You reach for the salt shaker before you’ve even tasted your food. It’s a reflex, a habit so ingrained that it feels like second nature. But this small motion is the legacy of a biological alarm that once rang in a world where salt was scarce—and the hunt to answer it may have shaped the course of human civilization.
For most of human history, salt wasn’t something you sprinkled on food. It was already there, dissolved in the blood of the animals our ancestors hunted. A single large kill could provide enough sodium to sustain a group for days. The problem? When humans transitioned from hunting and gathering to farming, that reliable source of salt vanished almost overnight.
The Neolithic Sodium Crisis
The Neolithic transition, which began around 10,000–12,000 years ago, marked one of the most dramatic shifts in human history. As communities traded nomadic lifestyles for settled agriculture, their diets shifted from meat-heavy to grain-based. Grains like wheat, barley, and rice could feed more people, but they came with a hidden cost: they contained almost no sodium.
This dietary shift created a sodium deficit that had never existed before. Hunter-gatherers likely consumed close to 1,000 milligrams of sodium per day—enough to meet their bodies’ needs without effort. Early farmers, by contrast, may have struggled to get even half that amount. The result? A biological alarm that had been silent for millennia suddenly began screaming for attention.
The First Salt Hunt
How do you find something your body craves but your food no longer provides? The answer, it seems, was written in the behavior of other animals. Deer, elephants, and wild cattle have long traveled miles to lick salt from mineral springs or crusts on rocks. Early farmers likely followed their lead, tracing the paths of these animals to the same sources.
But observation alone wasn’t enough. The real breakthrough came when humans began producing salt deliberately. Archaeological evidence from northeastern Romania, studied by French archaeologist Olivier Weller, suggests that by around 8,000 years ago, people were boiling brine in clay pots over fires, scraping off the white crystals left behind after the water evaporated. This method was simple, but it came at a cost: the pots cracked under the heat, requiring constant replacement.

This wasn’t the work of empires or kings. It was the labor of villagers who had only recently settled into farming, and who were now dedicating entire seasons to producing salt—one broken pot at a time—because the alternative was a return to following deer to salt licks.

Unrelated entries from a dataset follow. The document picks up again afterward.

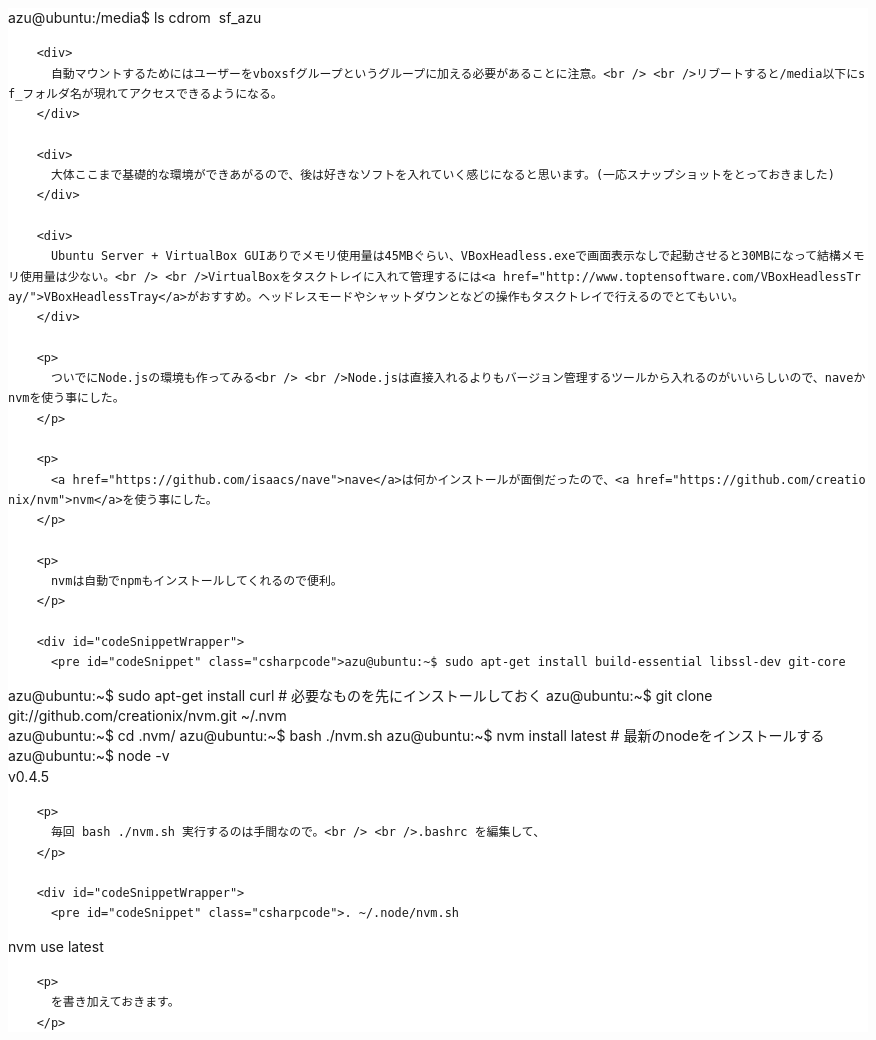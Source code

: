 azu@ubuntu:/media$ ls
cdrom&#160; sf_azu</pre>
        
        <div>
          自動マウントするためにはユーザーをvboxsfグループというグループに加える必要があることに注意。<br /> <br />リブートすると/media以下にsf_フォルダ名が現れてアクセスできるようになる。
        </div>
        
        <div>
          大体ここまで基礎的な環境ができあがるので、後は好きなソフトを入れていく感じになると思います。(一応スナップショットをとっておきました)
        </div>
        
        <div>
          Ubuntu Server + VirtualBox GUIありでメモリ使用量は45MBぐらい、VBoxHeadless.exeで画面表示なしで起動させると30MBになって結構メモリ使用量は少ない。<br /> <br />VirtualBoxをタスクトレイに入れて管理するには<a href="http://www.toptensoftware.com/VBoxHeadlessTray/">VBoxHeadlessTray</a>がおすすめ。ヘッドレスモードやシャットダウンとなどの操作もタスクトレイで行えるのでとてもいい。
        </div>
        
        <p>
          ついでにNode.jsの環境も作ってみる<br /> <br />Node.jsは直接入れるよりもバージョン管理するツールから入れるのがいいらしいので、naveかnvmを使う事にした。
        </p>
        
        <p>
          <a href="https://github.com/isaacs/nave">nave</a>は何かインストールが面倒だったので、<a href="https://github.com/creationix/nvm">nvm</a>を使う事にした。
        </p>
        
        <p>
          nvmは自動でnpmもインストールしてくれるので便利。
        </p>
        
        <div id="codeSnippetWrapper">
          <pre id="codeSnippet" class="csharpcode">azu@ubuntu:~$ sudo apt-get install build-essential libssl-dev git-core 
azu@ubuntu:~$ sudo apt-get install curl
<span class="rem"># 必要なものを先にインストールしておく</span>
azu@ubuntu:~$ git clone git://github.com/creationix/nvm.git ~/.nvm          
azu@ubuntu:~$ cd .nvm/
azu@ubuntu:~$ bash ./nvm.sh
azu@ubuntu:~$ nvm install latest
<span class="rem"># 最新のnodeをインストールする</span>
azu@ubuntu:~$ node -v           
v0.4.5</pre>
        </div>
        
        <p>
          毎回 bash ./nvm.sh 実行するのは手間なので。<br /> <br />.bashrc を編集して、
        </p>
        
        <div id="codeSnippetWrapper">
          <pre id="codeSnippet" class="csharpcode">. ~/.node/nvm.sh
nvm use latest</pre>
        </div>
        
        <p>
          を書き加えておきます。
        </p>
        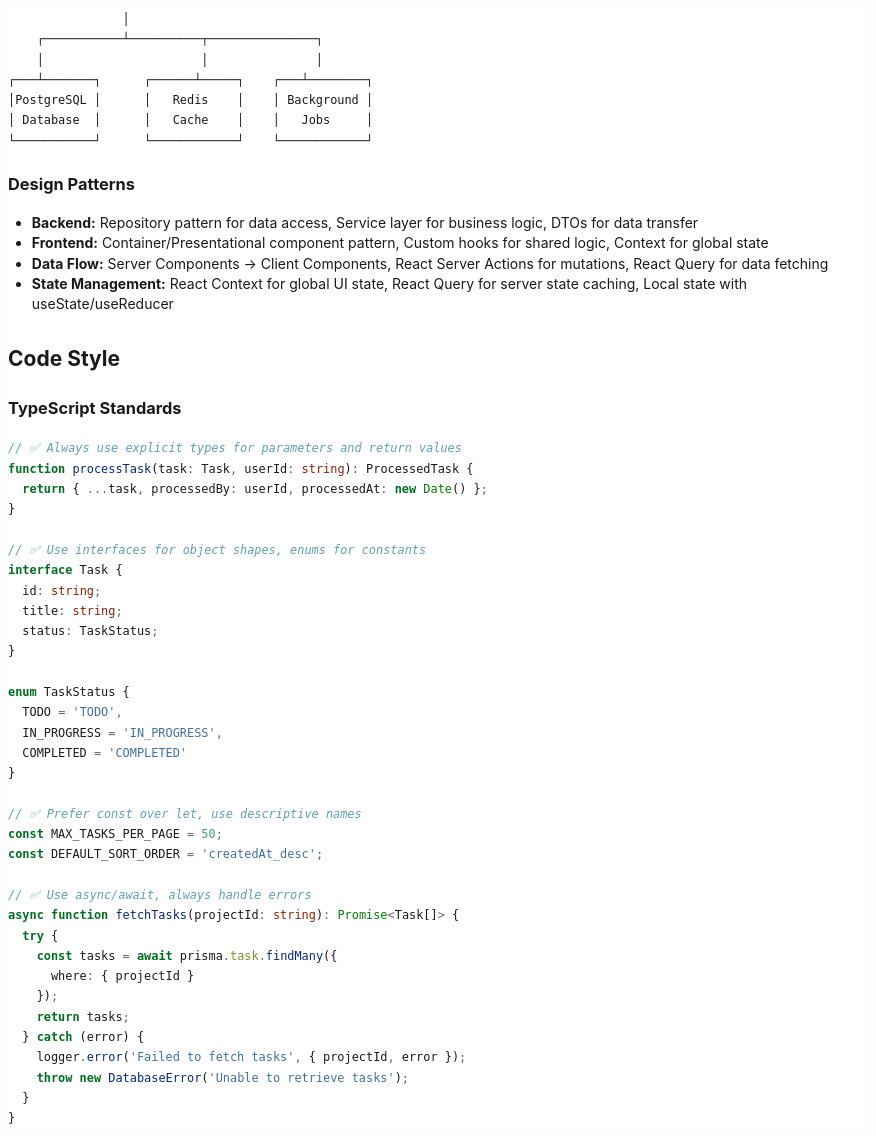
 ```
                │
    ┌───────────┴──────────┬───────────────┐
    │                      │               │
┌───┴───────┐      ┌──────┴─────┐    ┌───┴────────┐
│PostgreSQL │      │   Redis    │    │ Background │
│ Database  │      │   Cache    │    │   Jobs     │
└───────────┘      └────────────┘    └────────────┘
```

### Design Patterns
- **Backend:** Repository pattern for data access, Service layer for business logic, DTOs for data transfer
- **Frontend:** Container/Presentational component pattern, Custom hooks for shared logic, Context for global state
- **Data Flow:** Server Components → Client Components, React Server Actions for mutations, React Query for data fetching
- **State Management:** React Context for global UI state, React Query for server state caching, Local state with useState/useReducer

## Code Style

### TypeScript Standards
```typescript
// ✅ Always use explicit types for parameters and return values
function processTask(task: Task, userId: string): ProcessedTask {
  return { ...task, processedBy: userId, processedAt: new Date() };
}

// ✅ Use interfaces for object shapes, enums for constants
interface Task {
  id: string;
  title: string;
  status: TaskStatus;
}

enum TaskStatus {
  TODO = 'TODO',
  IN_PROGRESS = 'IN_PROGRESS',
  COMPLETED = 'COMPLETED'
}

// ✅ Prefer const over let, use descriptive names
const MAX_TASKS_PER_PAGE = 50;
const DEFAULT_SORT_ORDER = 'createdAt_desc';

// ✅ Use async/await, always handle errors
async function fetchTasks(projectId: string): Promise<Task[]> {
  try {
    const tasks = await prisma.task.findMany({
      where: { projectId }
    });
    return tasks;
  } catch (error) {
    logger.error('Failed to fetch tasks', { projectId, error });
    throw new DatabaseError('Unable to retrieve tasks');
  }
}
```
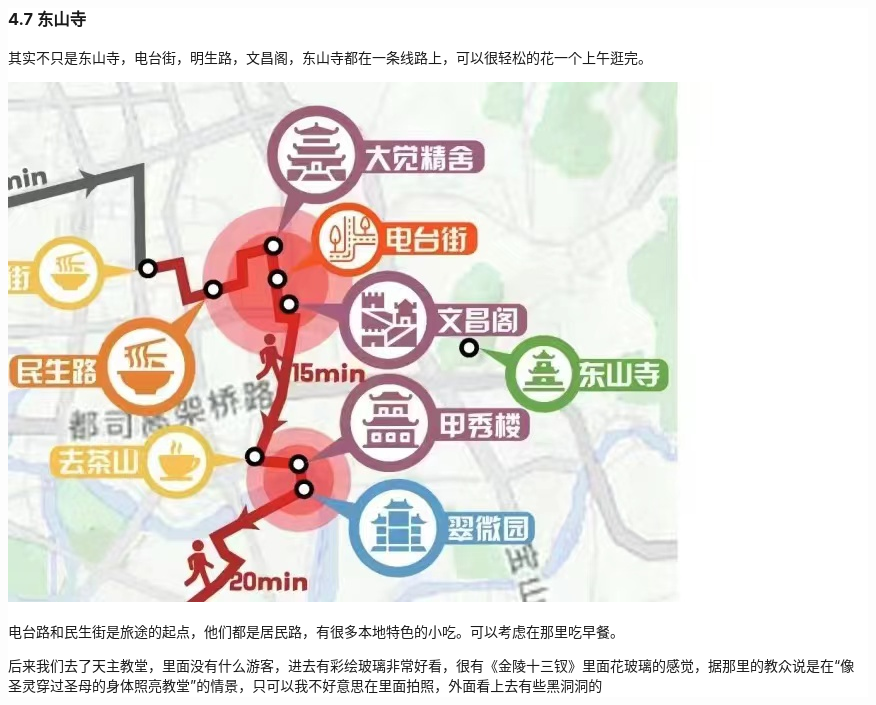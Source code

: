 ### 4.7 东山寺

其实不只是东山寺，电台街，明生路，文昌阁，东山寺都在一条线路上，可以很轻松的花一个上午逛完。

![](吃喝玩乐-流浪贵阳/东山寺.jpg)

电台路和民生街是旅途的起点，他们都是居民路，有很多本地特色的小吃。可以考虑在那里吃早餐。

后来我们去了天主教堂，里面没有什么游客，进去有彩绘玻璃非常好看，很有《金陵十三钗》里面花玻璃的感觉，据那里的教众说是在“像圣灵穿过圣母的身体照亮教堂”的情景，只可以我不好意思在里面拍照，外面看上去有些黑洞洞的
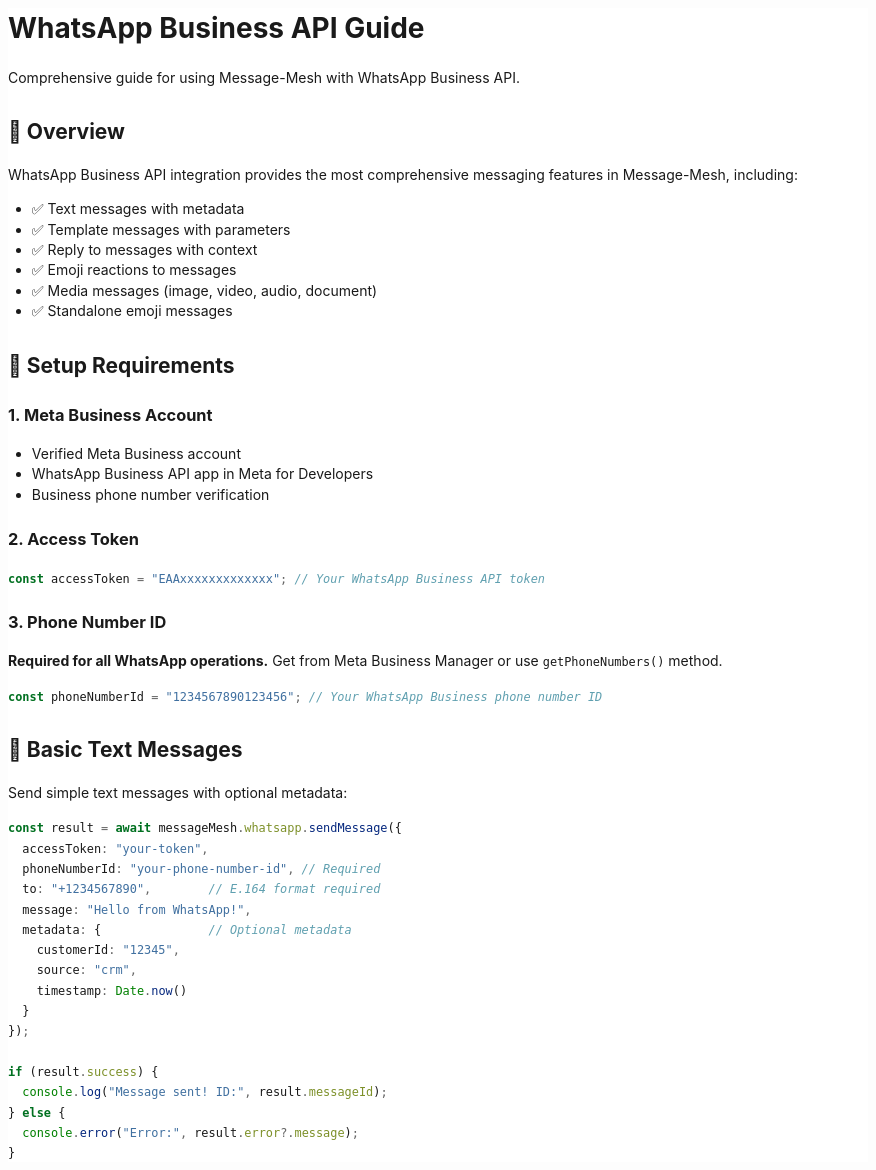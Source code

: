 # WhatsApp Business API Guide

Comprehensive guide for using Message-Mesh with WhatsApp Business API.

## 🚀 Overview

WhatsApp Business API integration provides the most comprehensive messaging features in Message-Mesh, including:

- ✅ Text messages with metadata
- ✅ Template messages with parameters
- ✅ Reply to messages with context
- ✅ Emoji reactions to messages
- ✅ Media messages (image, video, audio, document)
- ✅ Standalone emoji messages

## 🔑 Setup Requirements

### 1. Meta Business Account
- Verified Meta Business account
- WhatsApp Business API app in Meta for Developers
- Business phone number verification

### 2. Access Token
```typescript
const accessToken = "EAAxxxxxxxxxxxxx"; // Your WhatsApp Business API token
```

### 3. Phone Number ID
**Required for all WhatsApp operations.** Get from Meta Business Manager or use `getPhoneNumbers()` method.

```typescript
const phoneNumberId = "1234567890123456"; // Your WhatsApp Business phone number ID
```

## 📱 Basic Text Messages

Send simple text messages with optional metadata:

```typescript
const result = await messageMesh.whatsapp.sendMessage({
  accessToken: "your-token",
  phoneNumberId: "your-phone-number-id", // Required
  to: "+1234567890",        // E.164 format required
  message: "Hello from WhatsApp!",
  metadata: {               // Optional metadata
    customerId: "12345",
    source: "crm",
    timestamp: Date.now()
  }
});

if (result.success) {
  console.log("Message sent! ID:", result.messageId);
} else {
  console.error("Error:", result.error?.message);
}
```
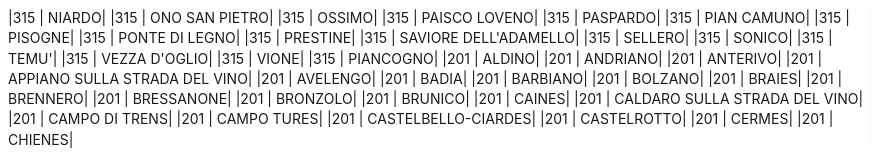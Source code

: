 |315 | NIARDO|
|315 | ONO SAN PIETRO|
|315 | OSSIMO|
|315 | PAISCO LOVENO|
|315 | PASPARDO|
|315 | PIAN CAMUNO|
|315 | PISOGNE|
|315 | PONTE DI LEGNO|
|315 | PRESTINE|
|315 | SAVIORE DELL'ADAMELLO|
|315 | SELLERO|
|315 | SONICO|
|315 | TEMU'|
|315 | VEZZA D'OGLIO|
|315 | VIONE|
|315 | PIANCOGNO|
|201 | ALDINO|
|201 | ANDRIANO|
|201 | ANTERIVO|
|201 | APPIANO SULLA STRADA DEL VINO|
|201 | AVELENGO|
|201 | BADIA|
|201 | BARBIANO|
|201 | BOLZANO|
|201 | BRAIES|
|201 | BRENNERO|
|201 | BRESSANONE|
|201 | BRONZOLO|
|201 | BRUNICO|
|201 | CAINES|
|201 | CALDARO SULLA STRADA DEL VINO|
|201 | CAMPO DI TRENS|
|201 | CAMPO TURES|
|201 | CASTELBELLO-CIARDES|
|201 | CASTELROTTO|
|201 | CERMES|
|201 | CHIENES|
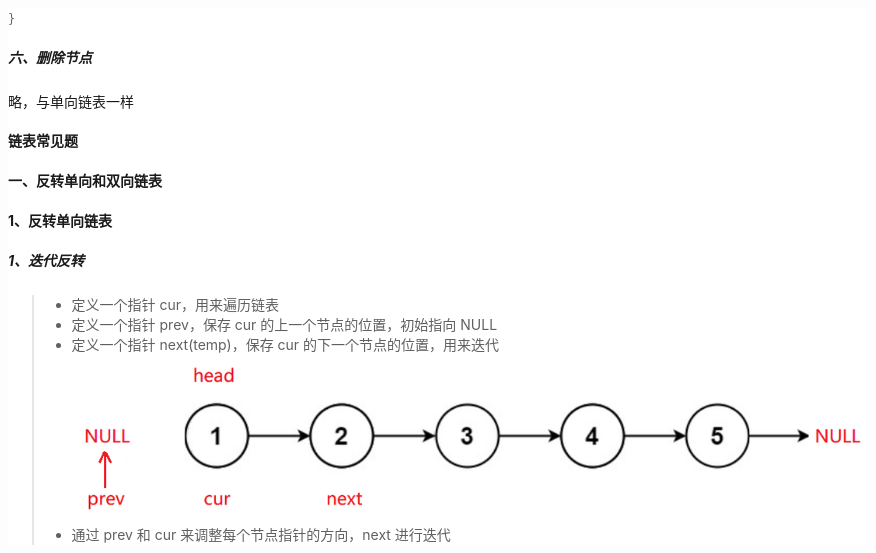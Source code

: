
 ```C++
}
```

##### 六、删除节点

略，与单向链表一样

#### 链表常见题

#### 一、反转单向和双向链表

#### 1、反转单向链表

##### 1、迭代反转

> - 定义一个指针 cur，用来遍历链表
> - 定义一个指针 prev，保存 cur 的上一个节点的位置，初始指向 NULL
> - 定义一个指针 next(temp)，保存 cur 的下一个节点的位置，用来迭代![image-20210831161758939](%E7%AE%97%E6%B3%95%E8%AF%BE%E7%A8%8B%E6%80%BB%E7%BB%93.assets/20210831161759.png)
> - 通过 prev 和 cur 来调整每个节点指针的方向，next 进行迭代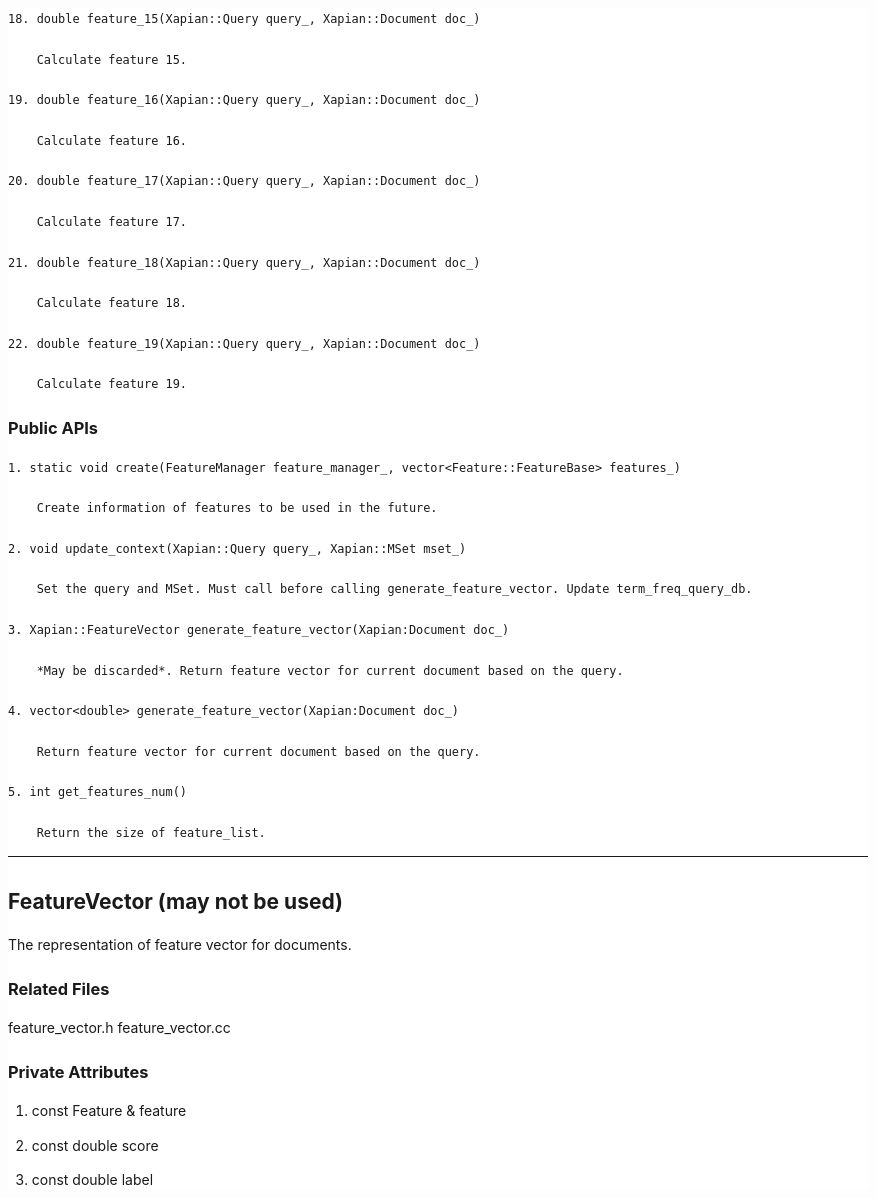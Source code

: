 	18. double feature_15(Xapian::Query query_, Xapian::Document doc_)
	
		Calculate feature 15.
		
	19. double feature_16(Xapian::Query query_, Xapian::Document doc_)
	
		Calculate feature 16.
		
	20. double feature_17(Xapian::Query query_, Xapian::Document doc_)
	
		Calculate feature 17.
		
	21. double feature_18(Xapian::Query query_, Xapian::Document doc_)
	
		Calculate feature 18.
		
	22. double feature_19(Xapian::Query query_, Xapian::Document doc_)
	
		Calculate feature 19.

### Public APIs

	1. static void create(FeatureManager feature_manager_, vector<Feature::FeatureBase> features_)

		Create information of features to be used in the future.

	2. void update_context(Xapian::Query query_, Xapian::MSet mset_)

		Set the query and MSet. Must call before calling generate_feature_vector. Update term_freq_query_db.

	3. Xapian::FeatureVector generate_feature_vector(Xapian:Document doc_)

		*May be discarded*. Return feature vector for current document based on the query.
		
	4. vector<double> generate_feature_vector(Xapian:Document doc_)

		Return feature vector for current document based on the query.

	5. int get_features_num()

		Return the size of feature_list.

*****

FeatureVector (may not be used)
-------------

The representation of feature vector for documents.

### Related Files

feature_vector.h feature_vector.cc

### Private Attributes

1. const Feature & feature

2. const double score

3. const double label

Salt and the Birth of Cities
Once salt could be produced and transported, it became a commodity worth killing for. In what is now Bulgaria, a settlement called Provadia grew up around a salt spring around 6,500 years ago. It wasn’t built near a river or on a defensible hill—it was built on salt. The people of Provadia fortified their town with three rings of stone walls, the first such fortifications in Europe, to protect their precious resource.
Provadia isn’t just the oldest known town in Europe. It’s a testament to the economic power of salt. Just 20 miles away lies a graveyard containing the oldest worked gold ever found. The most plausible explanation? Salt bought it. The first fortune in human history may have been paid for with something we now take for granted.
The Biological Legacy of Salt
The hunt for salt didn’t just shape economies and cities—it may have left a mark on our biology. The human body’s reward system treats salt like a rare and precious find, lighting up the same brain circuits associated with addiction. This makes evolutionary sense: in a world where salt was scarce, those who craved it most were more likely to survive.
But today, that same craving is a liability. The average person now consumes over 3,000 milligrams of sodium per day, most of it hidden in processed foods. Our bodies still treat every gram of salt like a victory, even though the emergency ended centuries ago. This mismatch—between a biology adapted for scarcity and a world of abundance—may help explain modern health crises like hypertension and cardiovascular disease.